RECORDS FOR THIS TASK →
=-=-=

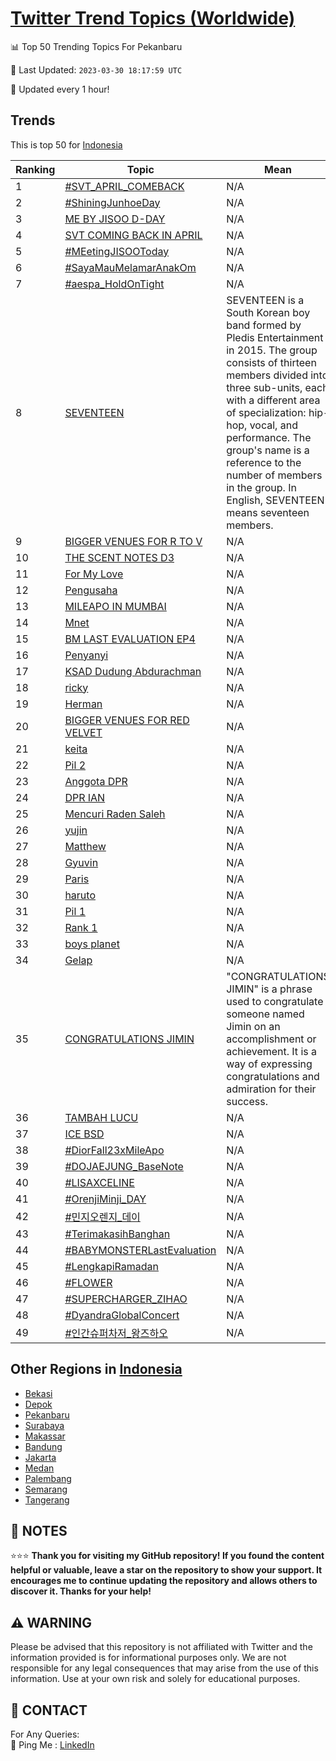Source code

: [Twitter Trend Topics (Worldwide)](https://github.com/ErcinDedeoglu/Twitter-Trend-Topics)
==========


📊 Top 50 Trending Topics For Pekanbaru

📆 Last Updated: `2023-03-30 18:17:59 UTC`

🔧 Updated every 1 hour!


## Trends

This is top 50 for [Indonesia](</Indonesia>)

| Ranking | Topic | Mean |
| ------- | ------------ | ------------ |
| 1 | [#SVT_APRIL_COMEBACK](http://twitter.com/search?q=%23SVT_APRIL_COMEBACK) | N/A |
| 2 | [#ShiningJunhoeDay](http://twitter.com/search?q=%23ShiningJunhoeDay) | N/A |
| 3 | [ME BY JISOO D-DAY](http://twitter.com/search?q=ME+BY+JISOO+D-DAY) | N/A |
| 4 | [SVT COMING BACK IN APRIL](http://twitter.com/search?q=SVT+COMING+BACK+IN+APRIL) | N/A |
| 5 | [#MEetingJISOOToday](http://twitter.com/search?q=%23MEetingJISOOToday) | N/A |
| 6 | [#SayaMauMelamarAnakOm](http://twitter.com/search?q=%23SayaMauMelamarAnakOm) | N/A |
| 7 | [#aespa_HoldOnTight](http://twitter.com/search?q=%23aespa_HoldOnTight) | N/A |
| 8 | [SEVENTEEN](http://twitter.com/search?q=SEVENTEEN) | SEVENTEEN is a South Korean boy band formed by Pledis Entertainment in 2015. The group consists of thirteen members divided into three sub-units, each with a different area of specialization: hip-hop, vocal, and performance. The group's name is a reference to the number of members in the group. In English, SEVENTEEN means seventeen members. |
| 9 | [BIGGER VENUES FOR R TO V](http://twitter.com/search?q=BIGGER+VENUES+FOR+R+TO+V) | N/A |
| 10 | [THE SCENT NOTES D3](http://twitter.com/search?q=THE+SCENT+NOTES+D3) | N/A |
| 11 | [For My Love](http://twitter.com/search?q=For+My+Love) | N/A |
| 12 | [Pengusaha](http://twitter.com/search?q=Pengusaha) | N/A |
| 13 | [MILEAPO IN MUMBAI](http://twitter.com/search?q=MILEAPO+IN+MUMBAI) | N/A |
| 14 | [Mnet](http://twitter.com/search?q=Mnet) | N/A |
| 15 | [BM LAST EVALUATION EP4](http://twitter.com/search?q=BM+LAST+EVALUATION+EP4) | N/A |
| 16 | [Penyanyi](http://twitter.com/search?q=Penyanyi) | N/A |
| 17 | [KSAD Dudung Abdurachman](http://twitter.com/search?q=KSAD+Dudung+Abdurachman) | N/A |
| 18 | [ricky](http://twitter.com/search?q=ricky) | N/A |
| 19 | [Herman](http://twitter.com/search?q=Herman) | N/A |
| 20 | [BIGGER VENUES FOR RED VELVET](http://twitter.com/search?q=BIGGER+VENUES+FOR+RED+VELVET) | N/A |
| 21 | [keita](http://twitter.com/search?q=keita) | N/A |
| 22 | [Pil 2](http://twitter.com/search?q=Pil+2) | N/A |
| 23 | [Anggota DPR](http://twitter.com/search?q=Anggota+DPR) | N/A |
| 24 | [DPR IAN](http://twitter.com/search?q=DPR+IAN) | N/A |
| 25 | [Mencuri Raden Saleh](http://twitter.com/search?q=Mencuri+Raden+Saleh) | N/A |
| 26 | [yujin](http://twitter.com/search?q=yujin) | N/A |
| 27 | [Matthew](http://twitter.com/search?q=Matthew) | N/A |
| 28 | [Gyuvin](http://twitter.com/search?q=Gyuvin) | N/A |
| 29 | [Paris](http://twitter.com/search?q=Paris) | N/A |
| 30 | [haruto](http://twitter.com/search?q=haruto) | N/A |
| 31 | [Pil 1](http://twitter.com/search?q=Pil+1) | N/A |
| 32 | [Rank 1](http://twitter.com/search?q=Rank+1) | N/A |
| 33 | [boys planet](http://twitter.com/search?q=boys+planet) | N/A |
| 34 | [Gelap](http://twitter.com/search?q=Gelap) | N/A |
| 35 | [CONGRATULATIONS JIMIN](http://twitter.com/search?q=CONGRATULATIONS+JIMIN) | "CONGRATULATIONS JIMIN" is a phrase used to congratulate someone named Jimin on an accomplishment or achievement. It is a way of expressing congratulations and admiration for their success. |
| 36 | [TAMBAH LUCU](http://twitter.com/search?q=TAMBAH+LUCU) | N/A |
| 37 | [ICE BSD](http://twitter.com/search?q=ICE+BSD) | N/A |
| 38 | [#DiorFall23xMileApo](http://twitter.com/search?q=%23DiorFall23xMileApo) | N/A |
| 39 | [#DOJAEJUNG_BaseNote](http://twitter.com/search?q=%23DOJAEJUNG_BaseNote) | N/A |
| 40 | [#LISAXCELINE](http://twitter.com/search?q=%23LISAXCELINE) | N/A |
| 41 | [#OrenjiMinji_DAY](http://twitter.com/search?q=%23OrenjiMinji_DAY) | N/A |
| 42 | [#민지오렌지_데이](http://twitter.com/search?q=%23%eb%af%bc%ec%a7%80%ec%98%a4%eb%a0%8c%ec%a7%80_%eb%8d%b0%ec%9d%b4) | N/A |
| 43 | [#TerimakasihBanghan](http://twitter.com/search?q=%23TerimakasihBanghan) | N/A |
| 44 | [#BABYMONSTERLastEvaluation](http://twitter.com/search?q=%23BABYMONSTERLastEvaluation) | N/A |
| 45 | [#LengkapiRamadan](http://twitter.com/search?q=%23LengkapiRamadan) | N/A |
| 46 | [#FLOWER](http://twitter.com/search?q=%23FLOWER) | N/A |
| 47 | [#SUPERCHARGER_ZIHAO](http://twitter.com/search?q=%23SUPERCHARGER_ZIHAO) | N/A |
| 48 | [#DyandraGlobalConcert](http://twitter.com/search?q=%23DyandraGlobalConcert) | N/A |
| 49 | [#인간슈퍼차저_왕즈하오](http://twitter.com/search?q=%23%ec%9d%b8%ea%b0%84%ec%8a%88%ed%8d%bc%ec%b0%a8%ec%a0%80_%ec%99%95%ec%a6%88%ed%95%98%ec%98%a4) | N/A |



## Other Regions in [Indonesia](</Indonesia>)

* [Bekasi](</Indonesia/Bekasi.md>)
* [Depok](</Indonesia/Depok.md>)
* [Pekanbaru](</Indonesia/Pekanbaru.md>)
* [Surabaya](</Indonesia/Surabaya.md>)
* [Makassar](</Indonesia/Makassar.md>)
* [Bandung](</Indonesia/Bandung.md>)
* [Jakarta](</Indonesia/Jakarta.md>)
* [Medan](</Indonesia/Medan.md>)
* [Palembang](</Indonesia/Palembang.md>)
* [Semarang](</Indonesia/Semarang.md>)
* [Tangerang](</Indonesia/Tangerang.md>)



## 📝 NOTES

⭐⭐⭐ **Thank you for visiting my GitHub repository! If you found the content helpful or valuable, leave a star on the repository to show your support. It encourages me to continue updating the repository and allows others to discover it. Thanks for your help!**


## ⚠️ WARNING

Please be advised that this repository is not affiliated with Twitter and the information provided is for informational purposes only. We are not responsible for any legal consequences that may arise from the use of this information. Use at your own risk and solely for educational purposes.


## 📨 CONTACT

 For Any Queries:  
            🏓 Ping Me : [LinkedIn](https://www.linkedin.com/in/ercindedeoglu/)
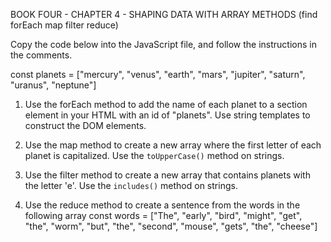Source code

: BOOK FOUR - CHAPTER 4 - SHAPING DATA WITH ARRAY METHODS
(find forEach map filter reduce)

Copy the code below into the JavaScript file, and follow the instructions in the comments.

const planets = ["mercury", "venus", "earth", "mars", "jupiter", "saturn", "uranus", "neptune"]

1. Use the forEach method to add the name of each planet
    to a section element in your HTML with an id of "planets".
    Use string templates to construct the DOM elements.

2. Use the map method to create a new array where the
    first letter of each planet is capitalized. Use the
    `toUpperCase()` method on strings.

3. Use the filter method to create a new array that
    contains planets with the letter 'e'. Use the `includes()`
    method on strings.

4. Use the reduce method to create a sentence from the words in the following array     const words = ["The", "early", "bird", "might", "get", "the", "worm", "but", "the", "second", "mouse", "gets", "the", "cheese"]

=-=-=

EXERCISE DETAILS → Your task is to retype the lines running from the one that contains "## Other Regions in [Indonesia](</Indonesia>)" through the end of the records, and nothing else. Pictures are not part of the copy.

TASK OUTPUT →
## Other Regions in [Indonesia](</Indonesia>)

* [Bekasi](</Indonesia/Bekasi.md>)
* [Depok](</Indonesia/Depok.md>)
* [Pekanbaru](</Indonesia/Pekanbaru.md>)
* [Surabaya](</Indonesia/Surabaya.md>)
* [Makassar](</Indonesia/Makassar.md>)
* [Bandung](</Indonesia/Bandung.md>)
* [Jakarta](</Indonesia/Jakarta.md>)
* [Medan](</Indonesia/Medan.md>)
* [Palembang](</Indonesia/Palembang.md>)
* [Semarang](</Indonesia/Semarang.md>)
* [Tangerang](</Indonesia/Tangerang.md>)



## 📝 NOTES

⭐⭐⭐ **Thank you for visiting my GitHub repository! If you found the content helpful or valuable, leave a star on the repository to show your support. It encourages me to continue updating the repository and allows others to discover it. Thanks for your help!**


## ⚠️ WARNING

Please be advised that this repository is not affiliated with Twitter and the information provided is for informational purposes only. We are not responsible for any legal consequences that may arise from the use of this information. Use at your own risk and solely for educational purposes.


## 📨 CONTACT

 For Any Queries:  
            🏓 Ping Me : [LinkedIn](https://www.linkedin.com/in/ercindedeoglu/)
Source code

: BOOK FOUR - CHAPTER 4 - SHAPING DATA WITH ARRAY METHODS
(find forEach map filter reduce)

Copy the code below into the JavaScript file, and follow the instructions in the comments.

const planets = ["mercury", "venus", "earth", "mars", "jupiter", "saturn", "uranus", "neptune"]

1. Use the forEach method to add the name of each planet
    to a section element in your HTML with an id of "planets".
    Use string templates to construct the DOM elements.

2. Use the map method to create a new array where the
    first letter of each planet is capitalized. Use the
    `toUpperCase()` method on strings.

3. Use the filter method to create a new array that
    contains planets with the letter 'e'. Use the `includes()`
    method on strings.

4. Use the reduce method to create a sentence from the words in the following array     const words = ["The", "early", "bird", "might", "get", "the", "worm", "but", "the", "second", "mouse", "gets", "the", "cheese"]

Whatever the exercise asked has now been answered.